E equals M C squared. But he didn't just write this down out of the blue – it followed

directly from his paper on special relativity that we talked about in last week's video…

and here's how he did it:

Suppose you're watching a cat float freely in empty space, when suddenly it emits a flash

of light in all directions. The light carries away some energy, we'll call it "E", so by

conservation of energy the cat must have lost energy E… but since the light was emitted

symmetrically in all directions, it won't have changed the cat's velocity. So where

did the energy for the light come from?

Never mind that now… let's imagine you get bored and zoom off in a spaceship in the middle

of the experiment. But from your new perspective, you're sitting still in your spaceship and

the cat is the one moving past outside the window! Therefore you'll calculate that the

cat has some kinetic energy, that is, energy of motion… and when you see the cat emit

the flash of light, you'll again measure that its energy decreases by the energy of the

light.

Except now that you're moving, special relativity tells us that time passes at different rates

for you and the cat, so you'll measure a different value for the frequency, and thus energy of

the flash of light. This is the relativistic doppler effect, and for our purposes, it amounts

to multiplying the energy of the light by one plus your velocity squared divided by

twice the speed of light squared.

So to recap, if you take off at velocity v, you'll see the cat gain some kinetic energy

KE1, then at the flash you'll see the cat's energy decrease by E times one plus v squared

over two c squared. On the other hand, if you wait, you'll see the cat's energy decrease

by E, and now when you take off you'll see it gain kinetic energy KE2.
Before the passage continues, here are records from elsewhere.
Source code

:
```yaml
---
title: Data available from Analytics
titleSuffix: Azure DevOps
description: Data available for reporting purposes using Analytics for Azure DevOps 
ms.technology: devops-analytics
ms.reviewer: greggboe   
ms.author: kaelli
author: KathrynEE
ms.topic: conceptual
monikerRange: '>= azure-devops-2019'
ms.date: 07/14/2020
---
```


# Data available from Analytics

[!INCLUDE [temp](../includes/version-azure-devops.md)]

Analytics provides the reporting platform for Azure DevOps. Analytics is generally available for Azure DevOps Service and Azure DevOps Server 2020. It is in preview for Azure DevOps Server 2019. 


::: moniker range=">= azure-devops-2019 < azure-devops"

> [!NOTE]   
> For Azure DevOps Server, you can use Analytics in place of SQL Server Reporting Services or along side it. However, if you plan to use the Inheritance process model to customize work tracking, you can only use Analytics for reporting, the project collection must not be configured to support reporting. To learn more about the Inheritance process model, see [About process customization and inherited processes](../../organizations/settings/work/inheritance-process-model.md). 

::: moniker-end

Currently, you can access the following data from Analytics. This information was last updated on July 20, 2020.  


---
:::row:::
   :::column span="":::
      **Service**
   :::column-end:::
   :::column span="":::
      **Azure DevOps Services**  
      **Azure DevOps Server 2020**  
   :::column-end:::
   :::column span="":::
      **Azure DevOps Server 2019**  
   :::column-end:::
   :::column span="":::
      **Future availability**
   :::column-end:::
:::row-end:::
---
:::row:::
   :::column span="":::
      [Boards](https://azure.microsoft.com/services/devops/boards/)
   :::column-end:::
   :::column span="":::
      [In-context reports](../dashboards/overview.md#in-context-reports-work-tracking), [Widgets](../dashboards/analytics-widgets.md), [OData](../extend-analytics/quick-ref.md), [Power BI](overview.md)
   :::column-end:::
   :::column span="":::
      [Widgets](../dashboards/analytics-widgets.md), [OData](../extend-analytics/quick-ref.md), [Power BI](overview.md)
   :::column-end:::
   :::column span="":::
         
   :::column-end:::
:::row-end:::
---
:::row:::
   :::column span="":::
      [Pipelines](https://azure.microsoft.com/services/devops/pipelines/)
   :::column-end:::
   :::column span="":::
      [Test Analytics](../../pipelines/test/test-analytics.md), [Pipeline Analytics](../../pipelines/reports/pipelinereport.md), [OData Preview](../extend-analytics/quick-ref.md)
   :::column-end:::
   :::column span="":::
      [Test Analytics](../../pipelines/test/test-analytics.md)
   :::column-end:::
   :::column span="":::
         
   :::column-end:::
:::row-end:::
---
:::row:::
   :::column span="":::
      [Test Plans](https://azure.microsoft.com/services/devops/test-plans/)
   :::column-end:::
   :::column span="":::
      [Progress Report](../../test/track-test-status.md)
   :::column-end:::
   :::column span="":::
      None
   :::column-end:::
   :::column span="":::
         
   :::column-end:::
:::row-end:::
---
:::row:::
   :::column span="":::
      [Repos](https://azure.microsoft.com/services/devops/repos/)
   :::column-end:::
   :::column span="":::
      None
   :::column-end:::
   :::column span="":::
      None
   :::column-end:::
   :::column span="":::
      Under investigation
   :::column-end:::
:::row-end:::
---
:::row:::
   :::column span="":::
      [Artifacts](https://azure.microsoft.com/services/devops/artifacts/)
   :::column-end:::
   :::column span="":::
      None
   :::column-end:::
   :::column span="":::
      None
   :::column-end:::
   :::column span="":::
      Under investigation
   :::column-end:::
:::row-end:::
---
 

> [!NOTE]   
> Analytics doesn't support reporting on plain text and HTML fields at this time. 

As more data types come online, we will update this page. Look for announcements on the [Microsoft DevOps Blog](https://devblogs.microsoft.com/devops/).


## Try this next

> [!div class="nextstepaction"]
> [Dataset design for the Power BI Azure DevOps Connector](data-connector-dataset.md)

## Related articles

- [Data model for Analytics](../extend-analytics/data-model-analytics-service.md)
But this is silly! You never touch or otherwise influence the cat in either case, so you should

get the same total energy at the end… Rearranging, we see that the kinetic energy before and

after the flash must be different! And the kinetic energy of an object is one-half of

its mass times velocity squared, but we know that the velocity was the same in both cases…

so in order to account for the difference, the cat's mass must change when it emits the

flash of light!

Now if we cancel things out, you can see that the change in mass of the cat must be equal

to the energy divided by c squared – or, as you've heard before, E equals M C squared!